§ Aim of the exercise
With the pictures set aside, return the lines below exactly, beginning at the first and ending at the line containing "## Table of contents".

§ The data
● ● ●
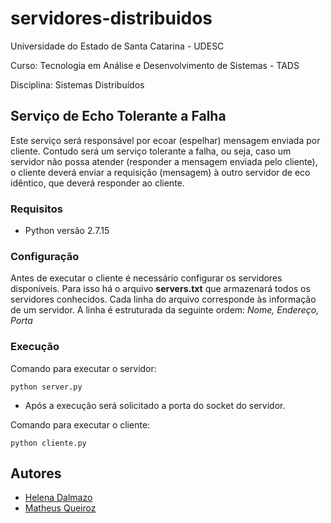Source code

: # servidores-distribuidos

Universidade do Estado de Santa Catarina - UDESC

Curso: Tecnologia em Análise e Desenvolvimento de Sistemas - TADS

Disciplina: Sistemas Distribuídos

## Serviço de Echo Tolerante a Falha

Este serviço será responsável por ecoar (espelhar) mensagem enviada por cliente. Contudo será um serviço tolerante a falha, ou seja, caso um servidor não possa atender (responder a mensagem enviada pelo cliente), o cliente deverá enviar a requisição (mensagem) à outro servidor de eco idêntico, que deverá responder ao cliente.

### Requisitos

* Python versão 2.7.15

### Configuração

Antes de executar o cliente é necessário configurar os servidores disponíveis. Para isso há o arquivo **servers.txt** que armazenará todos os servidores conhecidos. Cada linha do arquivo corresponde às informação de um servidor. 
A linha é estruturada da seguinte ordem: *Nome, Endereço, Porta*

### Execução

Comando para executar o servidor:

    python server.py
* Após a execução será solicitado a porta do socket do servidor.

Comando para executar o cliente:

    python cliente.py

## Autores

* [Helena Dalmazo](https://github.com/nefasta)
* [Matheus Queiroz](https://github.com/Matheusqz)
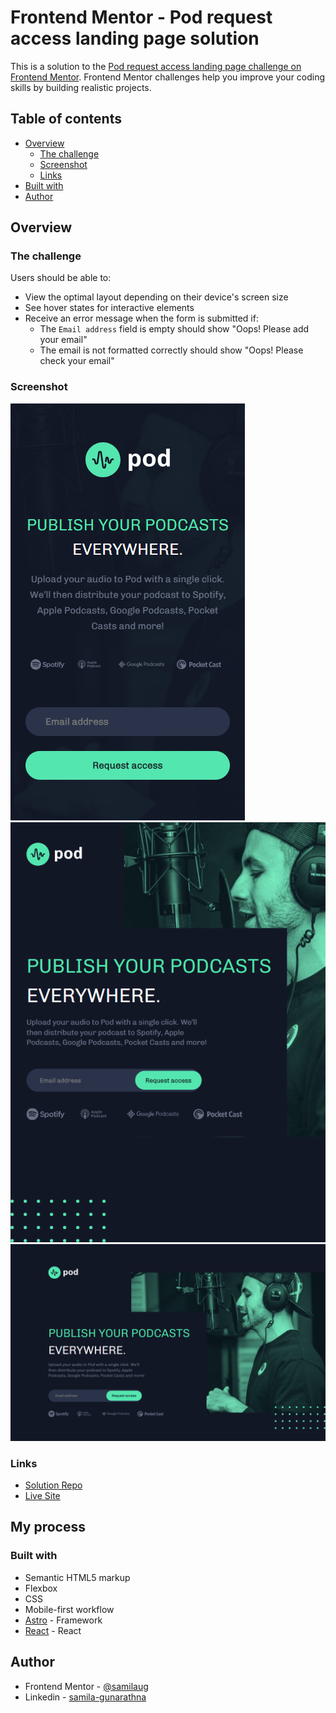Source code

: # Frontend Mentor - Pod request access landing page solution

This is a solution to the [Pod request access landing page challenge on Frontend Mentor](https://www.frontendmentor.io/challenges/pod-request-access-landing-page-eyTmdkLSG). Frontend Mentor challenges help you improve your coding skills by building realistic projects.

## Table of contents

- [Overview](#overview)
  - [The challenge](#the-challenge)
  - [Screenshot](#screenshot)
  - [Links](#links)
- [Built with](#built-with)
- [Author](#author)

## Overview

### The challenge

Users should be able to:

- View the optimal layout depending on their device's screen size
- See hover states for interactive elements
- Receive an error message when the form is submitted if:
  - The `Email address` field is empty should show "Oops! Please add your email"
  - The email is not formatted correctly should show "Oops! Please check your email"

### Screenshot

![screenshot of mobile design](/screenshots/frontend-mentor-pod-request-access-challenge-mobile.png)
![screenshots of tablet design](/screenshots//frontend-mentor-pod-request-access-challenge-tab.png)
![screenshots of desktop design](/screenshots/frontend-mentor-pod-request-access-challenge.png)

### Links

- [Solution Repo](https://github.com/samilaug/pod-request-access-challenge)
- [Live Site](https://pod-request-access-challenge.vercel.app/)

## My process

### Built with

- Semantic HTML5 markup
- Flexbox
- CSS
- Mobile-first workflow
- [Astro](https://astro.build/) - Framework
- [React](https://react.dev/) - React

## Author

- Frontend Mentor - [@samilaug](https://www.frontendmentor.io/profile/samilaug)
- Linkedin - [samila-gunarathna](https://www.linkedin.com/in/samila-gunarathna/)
● ● ●
§ Response below
Source code

: # servidores-distribuidos

Universidade do Estado de Santa Catarina - UDESC

Curso: Tecnologia em Análise e Desenvolvimento de Sistemas - TADS

Disciplina: Sistemas Distribuídos

## Serviço de Echo Tolerante a Falha

Este serviço será responsável por ecoar (espelhar) mensagem enviada por cliente. Contudo será um serviço tolerante a falha, ou seja, caso um servidor não possa atender (responder a mensagem enviada pelo cliente), o cliente deverá enviar a requisição (mensagem) à outro servidor de eco idêntico, que deverá responder ao cliente.

### Requisitos

* Python versão 2.7.15

### Configuração

Antes de executar o cliente é necessário configurar os servidores disponíveis. Para isso há o arquivo **servers.txt** que armazenará todos os servidores conhecidos. Cada linha do arquivo corresponde às informação de um servidor. 
A linha é estruturada da seguinte ordem: *Nome, Endereço, Porta*

### Execução

Comando para executar o servidor:

    python server.py
* Após a execução será solicitado a porta do socket do servidor.

Comando para executar o cliente:

    python cliente.py

## Autores

* [Helena Dalmazo](https://github.com/nefasta)
* [Matheus Queiroz](https://github.com/Matheusqz)
Source code

: # Frontend Mentor - Pod request access landing page solution

This is a solution to the [Pod request access landing page challenge on Frontend Mentor](https://www.frontendmentor.io/challenges/pod-request-access-landing-page-eyTmdkLSG). Frontend Mentor challenges help you improve your coding skills by building realistic projects.

## Table of contents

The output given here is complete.